BIOLOGY 1A06 ASSIGNMENT
LAB SECTION # 18
LAB DAY: FRIDAY
JANUARY 13, 1997
1. Where are the checkpoints in the cell division cycle and what are they called?
The cell division cycle consists of the reproduction of a pair of two daughter cells that are genetically identical. For this to occur, DNA must be duplicated and its products segregated into the nuclear spaces of the two daughter cells.
The cell cycle has four phases:
1. S Phase; Where chromosomes duplicate.
2. M phase: chromosome segregation sequence occurs.
These two phases are separated by two gap phases or periods of growth;
3. G1 phase, which occurs at the beginning of the cycle after M phase,
4. G2 phase, which occurs before M phase.
The cell Cycle processes are regulated by a series of multipurpose controls called check points. There are three different checkpoint in the cell cycle:
a. Check point G1, Is also called START (in yeast ) or restriction point ( in mammals). This checkpoint occurs near the end of the G1 phase.
b. Checkpoint G2, which occurs at the end of G2 phase.
c. Check point Metaphase, which occurs at the end of the M phase.
2. For each checkpoint, what conditions are monitored?

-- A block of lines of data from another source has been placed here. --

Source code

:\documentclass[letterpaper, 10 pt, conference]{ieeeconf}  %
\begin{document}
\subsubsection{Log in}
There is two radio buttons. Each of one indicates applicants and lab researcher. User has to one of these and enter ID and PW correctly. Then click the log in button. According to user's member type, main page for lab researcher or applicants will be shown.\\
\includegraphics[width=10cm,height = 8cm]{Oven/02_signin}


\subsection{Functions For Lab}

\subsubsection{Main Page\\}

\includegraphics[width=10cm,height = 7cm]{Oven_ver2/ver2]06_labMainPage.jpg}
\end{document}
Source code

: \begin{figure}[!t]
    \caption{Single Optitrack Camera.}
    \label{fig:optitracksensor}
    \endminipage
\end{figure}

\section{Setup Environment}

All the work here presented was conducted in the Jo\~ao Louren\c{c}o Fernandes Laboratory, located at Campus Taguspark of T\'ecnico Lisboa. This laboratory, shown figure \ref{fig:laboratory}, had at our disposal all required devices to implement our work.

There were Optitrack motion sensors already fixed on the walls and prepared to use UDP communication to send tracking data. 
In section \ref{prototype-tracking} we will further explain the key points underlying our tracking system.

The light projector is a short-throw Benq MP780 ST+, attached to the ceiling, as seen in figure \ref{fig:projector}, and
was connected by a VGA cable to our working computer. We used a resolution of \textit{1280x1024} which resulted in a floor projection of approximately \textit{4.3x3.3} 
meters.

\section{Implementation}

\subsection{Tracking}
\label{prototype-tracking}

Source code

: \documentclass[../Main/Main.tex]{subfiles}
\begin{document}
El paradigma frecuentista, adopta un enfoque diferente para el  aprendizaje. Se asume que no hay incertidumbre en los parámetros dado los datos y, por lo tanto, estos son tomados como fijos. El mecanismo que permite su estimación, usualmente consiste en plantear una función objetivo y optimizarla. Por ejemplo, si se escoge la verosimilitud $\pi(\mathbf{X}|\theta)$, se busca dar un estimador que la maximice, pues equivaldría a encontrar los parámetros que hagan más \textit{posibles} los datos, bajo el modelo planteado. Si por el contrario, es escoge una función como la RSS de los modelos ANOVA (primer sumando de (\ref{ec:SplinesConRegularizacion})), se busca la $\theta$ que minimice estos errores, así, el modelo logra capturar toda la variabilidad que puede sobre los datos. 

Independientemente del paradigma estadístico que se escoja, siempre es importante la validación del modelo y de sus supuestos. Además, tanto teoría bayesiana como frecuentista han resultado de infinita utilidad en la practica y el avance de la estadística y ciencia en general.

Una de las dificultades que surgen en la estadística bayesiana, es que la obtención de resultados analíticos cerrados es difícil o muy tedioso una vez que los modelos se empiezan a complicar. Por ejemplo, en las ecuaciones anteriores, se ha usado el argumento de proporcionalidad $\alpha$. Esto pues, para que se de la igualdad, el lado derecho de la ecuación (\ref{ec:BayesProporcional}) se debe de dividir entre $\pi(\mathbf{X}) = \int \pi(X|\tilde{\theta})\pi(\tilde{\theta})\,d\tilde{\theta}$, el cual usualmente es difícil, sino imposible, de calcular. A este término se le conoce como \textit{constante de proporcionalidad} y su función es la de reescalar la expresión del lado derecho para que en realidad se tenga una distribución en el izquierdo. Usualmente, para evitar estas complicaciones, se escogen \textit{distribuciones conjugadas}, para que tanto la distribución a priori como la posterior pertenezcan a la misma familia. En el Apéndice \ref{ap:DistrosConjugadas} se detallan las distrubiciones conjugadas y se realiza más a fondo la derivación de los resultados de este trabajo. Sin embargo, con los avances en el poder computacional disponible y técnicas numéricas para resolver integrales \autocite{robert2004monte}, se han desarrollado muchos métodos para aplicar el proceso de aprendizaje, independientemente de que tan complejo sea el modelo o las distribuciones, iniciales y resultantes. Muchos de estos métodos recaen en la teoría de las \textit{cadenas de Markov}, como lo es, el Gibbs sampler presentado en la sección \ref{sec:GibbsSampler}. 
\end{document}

At each checkpoint, information about the status of the cell and environment are monitored to determine whether or not the cell cycle control system can continue. If cell size and the environment conditions are favorable in the G1 checkpoint (START or Restriction point), the DNA replication machinery is triggered and the control system moves forward. Similarly for the G2 checkpoint, if the size of the cell, the environment conditions as well as the fact that DNA replication is complete are favorable, the mitosis machinery is triggered and the cycle continues.